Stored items
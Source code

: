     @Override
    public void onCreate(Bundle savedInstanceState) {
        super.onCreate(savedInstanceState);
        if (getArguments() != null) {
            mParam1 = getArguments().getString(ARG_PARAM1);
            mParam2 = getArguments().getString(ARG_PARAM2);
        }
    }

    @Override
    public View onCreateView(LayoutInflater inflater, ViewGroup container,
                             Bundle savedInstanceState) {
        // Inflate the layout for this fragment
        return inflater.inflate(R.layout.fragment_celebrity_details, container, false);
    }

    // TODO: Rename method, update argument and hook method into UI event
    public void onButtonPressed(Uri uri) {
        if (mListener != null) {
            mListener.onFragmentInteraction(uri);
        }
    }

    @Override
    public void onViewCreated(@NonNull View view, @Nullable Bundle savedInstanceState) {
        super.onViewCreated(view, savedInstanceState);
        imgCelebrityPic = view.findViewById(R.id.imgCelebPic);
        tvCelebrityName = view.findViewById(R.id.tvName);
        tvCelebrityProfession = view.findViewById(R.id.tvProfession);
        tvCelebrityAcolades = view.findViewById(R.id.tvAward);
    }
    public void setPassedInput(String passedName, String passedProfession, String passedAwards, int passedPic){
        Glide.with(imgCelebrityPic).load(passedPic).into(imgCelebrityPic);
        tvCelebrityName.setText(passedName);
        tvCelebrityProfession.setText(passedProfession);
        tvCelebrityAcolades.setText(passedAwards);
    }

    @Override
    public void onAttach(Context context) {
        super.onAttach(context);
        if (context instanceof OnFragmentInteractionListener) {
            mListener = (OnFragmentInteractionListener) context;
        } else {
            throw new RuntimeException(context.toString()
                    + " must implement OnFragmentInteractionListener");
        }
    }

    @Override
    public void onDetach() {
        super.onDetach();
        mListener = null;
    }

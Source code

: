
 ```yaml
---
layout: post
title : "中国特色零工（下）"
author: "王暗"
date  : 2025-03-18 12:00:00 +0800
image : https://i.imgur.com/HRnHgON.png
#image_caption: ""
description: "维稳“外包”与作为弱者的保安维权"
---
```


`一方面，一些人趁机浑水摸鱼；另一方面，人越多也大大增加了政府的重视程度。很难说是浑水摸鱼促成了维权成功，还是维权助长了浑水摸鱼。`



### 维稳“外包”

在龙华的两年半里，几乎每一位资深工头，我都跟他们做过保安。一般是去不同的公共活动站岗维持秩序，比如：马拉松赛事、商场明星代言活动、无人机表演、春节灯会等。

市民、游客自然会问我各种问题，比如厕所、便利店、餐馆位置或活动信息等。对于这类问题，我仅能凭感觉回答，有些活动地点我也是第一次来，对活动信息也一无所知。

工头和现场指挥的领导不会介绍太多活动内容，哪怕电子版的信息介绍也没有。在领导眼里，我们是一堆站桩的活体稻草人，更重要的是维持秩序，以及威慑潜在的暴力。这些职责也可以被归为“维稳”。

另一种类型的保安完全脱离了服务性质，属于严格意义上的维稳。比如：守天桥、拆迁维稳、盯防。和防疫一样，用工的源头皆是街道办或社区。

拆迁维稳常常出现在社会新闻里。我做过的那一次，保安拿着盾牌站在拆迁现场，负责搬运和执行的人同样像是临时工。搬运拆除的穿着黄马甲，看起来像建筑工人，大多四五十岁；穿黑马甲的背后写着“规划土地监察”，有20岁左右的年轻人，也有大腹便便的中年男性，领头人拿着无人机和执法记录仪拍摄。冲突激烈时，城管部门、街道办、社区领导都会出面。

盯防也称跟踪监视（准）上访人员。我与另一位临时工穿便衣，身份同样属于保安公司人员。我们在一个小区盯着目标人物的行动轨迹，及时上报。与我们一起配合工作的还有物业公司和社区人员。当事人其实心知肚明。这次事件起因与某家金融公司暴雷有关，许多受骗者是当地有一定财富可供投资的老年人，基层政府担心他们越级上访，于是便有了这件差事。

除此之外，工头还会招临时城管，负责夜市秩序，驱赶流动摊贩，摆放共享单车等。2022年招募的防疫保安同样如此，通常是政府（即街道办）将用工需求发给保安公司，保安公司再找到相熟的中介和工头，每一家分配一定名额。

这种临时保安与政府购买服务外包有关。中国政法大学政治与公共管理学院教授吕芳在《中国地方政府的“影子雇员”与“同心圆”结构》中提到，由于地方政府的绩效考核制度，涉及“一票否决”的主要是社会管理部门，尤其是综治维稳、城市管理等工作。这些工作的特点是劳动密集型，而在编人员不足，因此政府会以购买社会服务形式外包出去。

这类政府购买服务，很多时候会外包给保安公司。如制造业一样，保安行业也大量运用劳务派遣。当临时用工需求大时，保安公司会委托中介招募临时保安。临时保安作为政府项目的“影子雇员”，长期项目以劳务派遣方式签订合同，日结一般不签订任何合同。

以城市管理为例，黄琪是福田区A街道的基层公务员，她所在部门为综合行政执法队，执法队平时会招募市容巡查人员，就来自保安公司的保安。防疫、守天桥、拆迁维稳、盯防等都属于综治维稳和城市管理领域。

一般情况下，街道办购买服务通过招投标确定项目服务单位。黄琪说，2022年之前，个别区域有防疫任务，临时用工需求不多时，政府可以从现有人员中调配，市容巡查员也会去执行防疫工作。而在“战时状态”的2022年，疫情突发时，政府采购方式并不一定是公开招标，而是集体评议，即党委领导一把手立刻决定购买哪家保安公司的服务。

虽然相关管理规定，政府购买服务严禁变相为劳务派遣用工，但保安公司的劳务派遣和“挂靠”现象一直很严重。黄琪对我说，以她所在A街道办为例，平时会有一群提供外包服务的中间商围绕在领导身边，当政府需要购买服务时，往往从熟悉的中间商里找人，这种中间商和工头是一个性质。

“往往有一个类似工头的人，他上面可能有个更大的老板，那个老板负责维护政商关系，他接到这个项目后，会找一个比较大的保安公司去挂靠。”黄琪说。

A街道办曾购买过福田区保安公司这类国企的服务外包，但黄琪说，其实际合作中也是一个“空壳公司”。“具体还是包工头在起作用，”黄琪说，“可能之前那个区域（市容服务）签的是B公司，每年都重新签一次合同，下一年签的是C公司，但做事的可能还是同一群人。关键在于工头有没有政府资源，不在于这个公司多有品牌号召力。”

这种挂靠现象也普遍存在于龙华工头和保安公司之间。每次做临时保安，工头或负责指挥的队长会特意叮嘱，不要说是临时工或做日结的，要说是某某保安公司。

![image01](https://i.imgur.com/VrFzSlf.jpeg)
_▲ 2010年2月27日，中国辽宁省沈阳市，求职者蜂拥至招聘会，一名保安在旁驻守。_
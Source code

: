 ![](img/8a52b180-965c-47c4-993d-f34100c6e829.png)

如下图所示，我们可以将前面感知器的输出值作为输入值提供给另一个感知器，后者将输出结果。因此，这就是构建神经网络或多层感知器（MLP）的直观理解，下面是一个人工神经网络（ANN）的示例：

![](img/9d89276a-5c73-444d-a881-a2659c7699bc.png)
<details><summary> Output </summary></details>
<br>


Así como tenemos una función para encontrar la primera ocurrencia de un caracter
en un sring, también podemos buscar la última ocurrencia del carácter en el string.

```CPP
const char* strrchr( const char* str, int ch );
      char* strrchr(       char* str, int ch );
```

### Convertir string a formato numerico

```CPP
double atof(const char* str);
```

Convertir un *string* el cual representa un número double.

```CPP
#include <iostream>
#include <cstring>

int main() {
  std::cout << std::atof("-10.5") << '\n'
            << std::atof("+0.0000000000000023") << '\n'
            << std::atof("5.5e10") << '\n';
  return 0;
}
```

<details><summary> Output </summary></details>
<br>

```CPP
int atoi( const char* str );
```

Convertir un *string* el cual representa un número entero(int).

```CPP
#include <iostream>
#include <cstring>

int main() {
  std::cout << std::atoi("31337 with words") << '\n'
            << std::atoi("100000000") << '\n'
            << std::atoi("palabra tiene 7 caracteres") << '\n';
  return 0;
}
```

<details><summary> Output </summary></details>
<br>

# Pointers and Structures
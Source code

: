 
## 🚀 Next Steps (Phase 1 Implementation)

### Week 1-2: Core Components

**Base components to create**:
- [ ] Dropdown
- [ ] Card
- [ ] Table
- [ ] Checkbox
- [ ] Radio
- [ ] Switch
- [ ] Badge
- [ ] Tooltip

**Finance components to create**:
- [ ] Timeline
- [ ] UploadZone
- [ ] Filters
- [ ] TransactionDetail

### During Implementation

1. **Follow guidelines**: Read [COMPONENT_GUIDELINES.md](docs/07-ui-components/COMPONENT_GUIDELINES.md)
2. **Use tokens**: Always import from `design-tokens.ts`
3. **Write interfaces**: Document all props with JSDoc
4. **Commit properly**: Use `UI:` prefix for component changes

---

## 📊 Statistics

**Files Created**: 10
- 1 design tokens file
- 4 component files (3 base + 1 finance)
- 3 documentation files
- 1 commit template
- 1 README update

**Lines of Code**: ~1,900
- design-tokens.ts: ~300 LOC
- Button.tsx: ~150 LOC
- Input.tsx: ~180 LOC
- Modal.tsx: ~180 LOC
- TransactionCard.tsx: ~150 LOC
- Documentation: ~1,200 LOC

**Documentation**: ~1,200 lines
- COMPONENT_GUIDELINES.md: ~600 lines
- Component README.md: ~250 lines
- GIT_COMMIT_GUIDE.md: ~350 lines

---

WHAT THE EXERCISE ASKS
Return a word-for-word copy of the lines above from the one holding "public void onDetach()" through the one holding "以城市管理为例，黄琪是福田区", with both of them included and nothing besides.

OUTPUT FOR THIS EXERCISE
    public void onDetach() {
        super.onDetach();
        mListener = null;
    }

Source code

:
 ```yaml
---
layout: post
title : "中国特色零工（下）"
author: "王暗"
date  : 2025-03-18 12:00:00 +0800
image : https://i.imgur.com/HRnHgON.png
#image_caption: ""
description: "维稳“外包”与作为弱者的保安维权"
---
```


`一方面，一些人趁机浑水摸鱼；另一方面，人越多也大大增加了政府的重视程度。很难说是浑水摸鱼促成了维权成功，还是维权助长了浑水摸鱼。`



### 维稳“外包”

在龙华的两年半里，几乎每一位资深工头，我都跟他们做过保安。一般是去不同的公共活动站岗维持秩序，比如：马拉松赛事、商场明星代言活动、无人机表演、春节灯会等。

市民、游客自然会问我各种问题，比如厕所、便利店、餐馆位置或活动信息等。对于这类问题，我仅能凭感觉回答，有些活动地点我也是第一次来，对活动信息也一无所知。

工头和现场指挥的领导不会介绍太多活动内容，哪怕电子版的信息介绍也没有。在领导眼里，我们是一堆站桩的活体稻草人，更重要的是维持秩序，以及威慑潜在的暴力。这些职责也可以被归为“维稳”。

另一种类型的保安完全脱离了服务性质，属于严格意义上的维稳。比如：守天桥、拆迁维稳、盯防。和防疫一样，用工的源头皆是街道办或社区。

拆迁维稳常常出现在社会新闻里。我做过的那一次，保安拿着盾牌站在拆迁现场，负责搬运和执行的人同样像是临时工。搬运拆除的穿着黄马甲，看起来像建筑工人，大多四五十岁；穿黑马甲的背后写着“规划土地监察”，有20岁左右的年轻人，也有大腹便便的中年男性，领头人拿着无人机和执法记录仪拍摄。冲突激烈时，城管部门、街道办、社区领导都会出面。

盯防也称跟踪监视（准）上访人员。我与另一位临时工穿便衣，身份同样属于保安公司人员。我们在一个小区盯着目标人物的行动轨迹，及时上报。与我们一起配合工作的还有物业公司和社区人员。当事人其实心知肚明。这次事件起因与某家金融公司暴雷有关，许多受骗者是当地有一定财富可供投资的老年人，基层政府担心他们越级上访，于是便有了这件差事。

除此之外，工头还会招临时城管，负责夜市秩序，驱赶流动摊贩，摆放共享单车等。2022年招募的防疫保安同样如此，通常是政府（即街道办）将用工需求发给保安公司，保安公司再找到相熟的中介和工头，每一家分配一定名额。

这种临时保安与政府购买服务外包有关。中国政法大学政治与公共管理学院教授吕芳在《中国地方政府的“影子雇员”与“同心圆”结构》中提到，由于地方政府的绩效考核制度，涉及“一票否决”的主要是社会管理部门，尤其是综治维稳、城市管理等工作。这些工作的特点是劳动密集型，而在编人员不足，因此政府会以购买社会服务形式外包出去。

这类政府购买服务，很多时候会外包给保安公司。如制造业一样，保安行业也大量运用劳务派遣。当临时用工需求大时，保安公司会委托中介招募临时保安。临时保安作为政府项目的“影子雇员”，长期项目以劳务派遣方式签订合同，日结一般不签订任何合同。

以城市管理为例，黄琪是福田区A街道的基层公务员，她所在部门为综合行政执法队，执法队平时会招募市容巡查人员，就来自保安公司的保安。防疫、守天桥、拆迁维稳、盯防等都属于综治维稳和城市管理领域。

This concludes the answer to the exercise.